Stored data:
----

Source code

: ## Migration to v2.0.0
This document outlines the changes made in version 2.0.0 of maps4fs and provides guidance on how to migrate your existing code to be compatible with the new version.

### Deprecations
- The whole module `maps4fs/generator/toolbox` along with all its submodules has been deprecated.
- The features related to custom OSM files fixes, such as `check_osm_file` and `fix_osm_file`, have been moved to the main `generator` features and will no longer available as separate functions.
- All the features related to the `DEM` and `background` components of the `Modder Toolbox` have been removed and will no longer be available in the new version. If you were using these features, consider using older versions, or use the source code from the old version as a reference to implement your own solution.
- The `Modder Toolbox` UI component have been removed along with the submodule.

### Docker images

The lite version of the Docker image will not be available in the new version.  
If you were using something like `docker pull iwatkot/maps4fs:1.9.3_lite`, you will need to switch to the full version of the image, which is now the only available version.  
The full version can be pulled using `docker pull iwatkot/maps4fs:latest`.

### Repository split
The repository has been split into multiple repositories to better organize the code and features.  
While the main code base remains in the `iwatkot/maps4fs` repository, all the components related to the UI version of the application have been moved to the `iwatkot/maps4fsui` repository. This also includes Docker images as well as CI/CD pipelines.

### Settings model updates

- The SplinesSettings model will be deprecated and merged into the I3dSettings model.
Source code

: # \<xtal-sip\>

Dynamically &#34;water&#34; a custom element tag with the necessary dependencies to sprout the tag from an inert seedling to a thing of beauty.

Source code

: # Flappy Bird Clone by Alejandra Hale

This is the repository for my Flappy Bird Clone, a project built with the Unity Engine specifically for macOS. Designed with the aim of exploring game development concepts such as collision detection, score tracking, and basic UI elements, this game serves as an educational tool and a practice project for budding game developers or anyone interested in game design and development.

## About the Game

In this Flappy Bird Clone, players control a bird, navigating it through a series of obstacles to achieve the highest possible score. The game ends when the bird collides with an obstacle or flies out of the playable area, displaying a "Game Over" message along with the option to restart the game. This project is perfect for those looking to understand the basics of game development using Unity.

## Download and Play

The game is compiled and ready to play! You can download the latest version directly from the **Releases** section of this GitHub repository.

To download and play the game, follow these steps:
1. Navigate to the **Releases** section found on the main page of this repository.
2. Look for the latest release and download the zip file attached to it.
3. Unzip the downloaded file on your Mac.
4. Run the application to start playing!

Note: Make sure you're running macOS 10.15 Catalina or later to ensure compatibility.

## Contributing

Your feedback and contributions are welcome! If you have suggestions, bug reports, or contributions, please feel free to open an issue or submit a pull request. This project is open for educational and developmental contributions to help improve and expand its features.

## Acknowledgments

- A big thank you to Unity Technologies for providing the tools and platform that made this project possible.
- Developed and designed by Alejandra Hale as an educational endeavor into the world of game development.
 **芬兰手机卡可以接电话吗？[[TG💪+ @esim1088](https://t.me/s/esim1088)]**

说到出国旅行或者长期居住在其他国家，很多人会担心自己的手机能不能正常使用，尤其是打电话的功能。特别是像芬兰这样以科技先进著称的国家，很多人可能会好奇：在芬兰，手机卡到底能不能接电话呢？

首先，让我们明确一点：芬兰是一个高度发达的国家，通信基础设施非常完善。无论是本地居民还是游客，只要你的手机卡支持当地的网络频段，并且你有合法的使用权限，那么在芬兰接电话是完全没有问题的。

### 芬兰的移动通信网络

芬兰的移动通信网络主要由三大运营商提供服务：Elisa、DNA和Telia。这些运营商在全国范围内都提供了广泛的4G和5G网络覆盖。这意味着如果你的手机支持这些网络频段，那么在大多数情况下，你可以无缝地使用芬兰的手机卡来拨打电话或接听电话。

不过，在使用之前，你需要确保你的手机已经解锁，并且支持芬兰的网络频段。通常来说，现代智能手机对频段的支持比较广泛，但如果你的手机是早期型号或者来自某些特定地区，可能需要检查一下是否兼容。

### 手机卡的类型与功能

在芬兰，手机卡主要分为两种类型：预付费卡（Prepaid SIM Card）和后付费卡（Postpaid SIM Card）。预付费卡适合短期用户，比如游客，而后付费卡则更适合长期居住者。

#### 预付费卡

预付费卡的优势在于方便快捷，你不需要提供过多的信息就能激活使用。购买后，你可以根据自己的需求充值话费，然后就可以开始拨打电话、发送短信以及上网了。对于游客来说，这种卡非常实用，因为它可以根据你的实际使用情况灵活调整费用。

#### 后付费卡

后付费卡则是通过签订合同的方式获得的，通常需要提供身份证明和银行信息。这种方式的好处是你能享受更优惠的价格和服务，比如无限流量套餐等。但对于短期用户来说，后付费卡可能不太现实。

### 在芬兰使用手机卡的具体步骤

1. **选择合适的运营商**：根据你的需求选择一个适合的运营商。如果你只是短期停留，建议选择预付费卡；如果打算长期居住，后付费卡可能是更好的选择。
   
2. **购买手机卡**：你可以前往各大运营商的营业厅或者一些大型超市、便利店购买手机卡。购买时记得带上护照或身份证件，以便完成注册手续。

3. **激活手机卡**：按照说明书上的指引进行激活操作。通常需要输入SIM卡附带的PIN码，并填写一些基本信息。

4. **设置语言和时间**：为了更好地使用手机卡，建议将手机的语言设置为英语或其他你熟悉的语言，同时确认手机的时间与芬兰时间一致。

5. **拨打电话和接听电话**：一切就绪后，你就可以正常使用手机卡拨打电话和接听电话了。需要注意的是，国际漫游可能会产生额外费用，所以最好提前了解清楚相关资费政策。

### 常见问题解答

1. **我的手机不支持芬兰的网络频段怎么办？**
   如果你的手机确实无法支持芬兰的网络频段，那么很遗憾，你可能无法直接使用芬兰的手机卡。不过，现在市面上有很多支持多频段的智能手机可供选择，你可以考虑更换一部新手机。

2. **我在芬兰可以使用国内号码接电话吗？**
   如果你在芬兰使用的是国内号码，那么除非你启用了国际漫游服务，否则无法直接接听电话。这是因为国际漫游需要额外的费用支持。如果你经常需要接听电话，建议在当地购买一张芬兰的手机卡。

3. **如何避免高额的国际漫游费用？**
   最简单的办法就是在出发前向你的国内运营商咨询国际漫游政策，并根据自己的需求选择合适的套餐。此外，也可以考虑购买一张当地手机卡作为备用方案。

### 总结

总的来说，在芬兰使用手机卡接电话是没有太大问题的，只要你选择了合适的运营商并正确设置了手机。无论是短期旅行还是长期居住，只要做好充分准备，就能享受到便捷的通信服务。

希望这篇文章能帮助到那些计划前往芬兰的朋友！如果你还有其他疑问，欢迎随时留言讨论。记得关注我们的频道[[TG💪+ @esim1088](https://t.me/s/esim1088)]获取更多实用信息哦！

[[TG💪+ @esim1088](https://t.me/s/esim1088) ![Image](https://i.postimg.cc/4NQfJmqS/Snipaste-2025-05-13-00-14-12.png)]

----

Exercise description:
All the lines above need to be retyped exactly, with nothing left out.

Solution to this problem:
Source code

: ## Migration to v2.0.0
This document outlines the changes made in version 2.0.0 of maps4fs and provides guidance on how to migrate your existing code to be compatible with the new version.

### Deprecations
- The whole module `maps4fs/generator/toolbox` along with all its submodules has been deprecated.
- The features related to custom OSM files fixes, such as `check_osm_file` and `fix_osm_file`, have been moved to the main `generator` features and will no longer available as separate functions.
- All the features related to the `DEM` and `background` components of the `Modder Toolbox` have been removed and will no longer be available in the new version. If you were using these features, consider using older versions, or use the source code from the old version as a reference to implement your own solution.
- The `Modder Toolbox` UI component have been removed along with the submodule.

### Docker images

The lite version of the Docker image will not be available in the new version.  
If you were using something like `docker pull iwatkot/maps4fs:1.9.3_lite`, you will need to switch to the full version of the image, which is now the only available version.  
The full version can be pulled using `docker pull iwatkot/maps4fs:latest`.

### Repository split
The repository has been split into multiple repositories to better organize the code and features.  
While the main code base remains in the `iwatkot/maps4fs` repository, all the components related to the UI version of the application have been moved to the `iwatkot/maps4fsui` repository. This also includes Docker images as well as CI/CD pipelines.

### Settings model updates

- The SplinesSettings model will be deprecated and merged into the I3dSettings model.
Source code

: # \<xtal-sip\>

Dynamically &#34;water&#34; a custom element tag with the necessary dependencies to sprout the tag from an inert seedling to a thing of beauty.

Source code

: # Flappy Bird Clone by Alejandra Hale

This is the repository for my Flappy Bird Clone, a project built with the Unity Engine specifically for macOS. Designed with the aim of exploring game development concepts such as collision detection, score tracking, and basic UI elements, this game serves as an educational tool and a practice project for budding game developers or anyone interested in game design and development.

## About the Game

In this Flappy Bird Clone, players control a bird, navigating it through a series of obstacles to achieve the highest possible score. The game ends when the bird collides with an obstacle or flies out of the playable area, displaying a "Game Over" message along with the option to restart the game. This project is perfect for those looking to understand the basics of game development using Unity.

## Download and Play

The game is compiled and ready to play! You can download the latest version directly from the **Releases** section of this GitHub repository.

To download and play the game, follow these steps:
1. Navigate to the **Releases** section found on the main page of this repository.
2. Look for the latest release and download the zip file attached to it.
3. Unzip the downloaded file on your Mac.
4. Run the application to start playing!

Note: Make sure you're running macOS 10.15 Catalina or later to ensure compatibility.

## Contributing

Your feedback and contributions are welcome! If you have suggestions, bug reports, or contributions, please feel free to open an issue or submit a pull request. This project is open for educational and developmental contributions to help improve and expand its features.

## Acknowledgments

- A big thank you to Unity Technologies for providing the tools and platform that made this project possible.
- Developed and designed by Alejandra Hale as an educational endeavor into the world of game development.
 **芬兰手机卡可以接电话吗？[[TG💪+ @esim1088](https://t.me/s/esim1088)]**

说到出国旅行或者长期居住在其他国家，很多人会担心自己的手机能不能正常使用，尤其是打电话的功能。特别是像芬兰这样以科技先进著称的国家，很多人可能会好奇：在芬兰，手机卡到底能不能接电话呢？

首先，让我们明确一点：芬兰是一个高度发达的国家，通信基础设施非常完善。无论是本地居民还是游客，只要你的手机卡支持当地的网络频段，并且你有合法的使用权限，那么在芬兰接电话是完全没有问题的。

### 芬兰的移动通信网络

芬兰的移动通信网络主要由三大运营商提供服务：Elisa、DNA和Telia。这些运营商在全国范围内都提供了广泛的4G和5G网络覆盖。这意味着如果你的手机支持这些网络频段，那么在大多数情况下，你可以无缝地使用芬兰的手机卡来拨打电话或接听电话。

不过，在使用之前，你需要确保你的手机已经解锁，并且支持芬兰的网络频段。通常来说，现代智能手机对频段的支持比较广泛，但如果你的手机是早期型号或者来自某些特定地区，可能需要检查一下是否兼容。

### 手机卡的类型与功能

在芬兰，手机卡主要分为两种类型：预付费卡（Prepaid SIM Card）和后付费卡（Postpaid SIM Card）。预付费卡适合短期用户，比如游客，而后付费卡则更适合长期居住者。

#### 预付费卡

预付费卡的优势在于方便快捷，你不需要提供过多的信息就能激活使用。购买后，你可以根据自己的需求充值话费，然后就可以开始拨打电话、发送短信以及上网了。对于游客来说，这种卡非常实用，因为它可以根据你的实际使用情况灵活调整费用。

#### 后付费卡

后付费卡则是通过签订合同的方式获得的，通常需要提供身份证明和银行信息。这种方式的好处是你能享受更优惠的价格和服务，比如无限流量套餐等。但对于短期用户来说，后付费卡可能不太现实。

### 在芬兰使用手机卡的具体步骤

1. **选择合适的运营商**：根据你的需求选择一个适合的运营商。如果你只是短期停留，建议选择预付费卡；如果打算长期居住，后付费卡可能是更好的选择。
   
2. **购买手机卡**：你可以前往各大运营商的营业厅或者一些大型超市、便利店购买手机卡。购买时记得带上护照或身份证件，以便完成注册手续。

3. **激活手机卡**：按照说明书上的指引进行激活操作。通常需要输入SIM卡附带的PIN码，并填写一些基本信息。

4. **设置语言和时间**：为了更好地使用手机卡，建议将手机的语言设置为英语或其他你熟悉的语言，同时确认手机的时间与芬兰时间一致。

5. **拨打电话和接听电话**：一切就绪后，你就可以正常使用手机卡拨打电话和接听电话了。需要注意的是，国际漫游可能会产生额外费用，所以最好提前了解清楚相关资费政策。

### 常见问题解答

1. **我的手机不支持芬兰的网络频段怎么办？**
   如果你的手机确实无法支持芬兰的网络频段，那么很遗憾，你可能无法直接使用芬兰的手机卡。不过，现在市面上有很多支持多频段的智能手机可供选择，你可以考虑更换一部新手机。

2. **我在芬兰可以使用国内号码接电话吗？**
   如果你在芬兰使用的是国内号码，那么除非你启用了国际漫游服务，否则无法直接接听电话。这是因为国际漫游需要额外的费用支持。如果你经常需要接听电话，建议在当地购买一张芬兰的手机卡。

3. **如何避免高额的国际漫游费用？**
   最简单的办法就是在出发前向你的国内运营商咨询国际漫游政策，并根据自己的需求选择合适的套餐。此外，也可以考虑购买一张当地手机卡作为备用方案。

### 总结

总的来说，在芬兰使用手机卡接电话是没有太大问题的，只要你选择了合适的运营商并正确设置了手机。无论是短期旅行还是长期居住，只要做好充分准备，就能享受到便捷的通信服务。

希望这篇文章能帮助到那些计划前往芬兰的朋友！如果你还有其他疑问，欢迎随时留言讨论。记得关注我们的频道[[TG💪+ @esim1088](https://t.me/s/esim1088)]获取更多实用信息哦！

[[TG💪+ @esim1088](https://t.me/s/esim1088) ![Image](https://i.postimg.cc/4NQfJmqS/Snipaste-2025-05-13-00-14-12.png)]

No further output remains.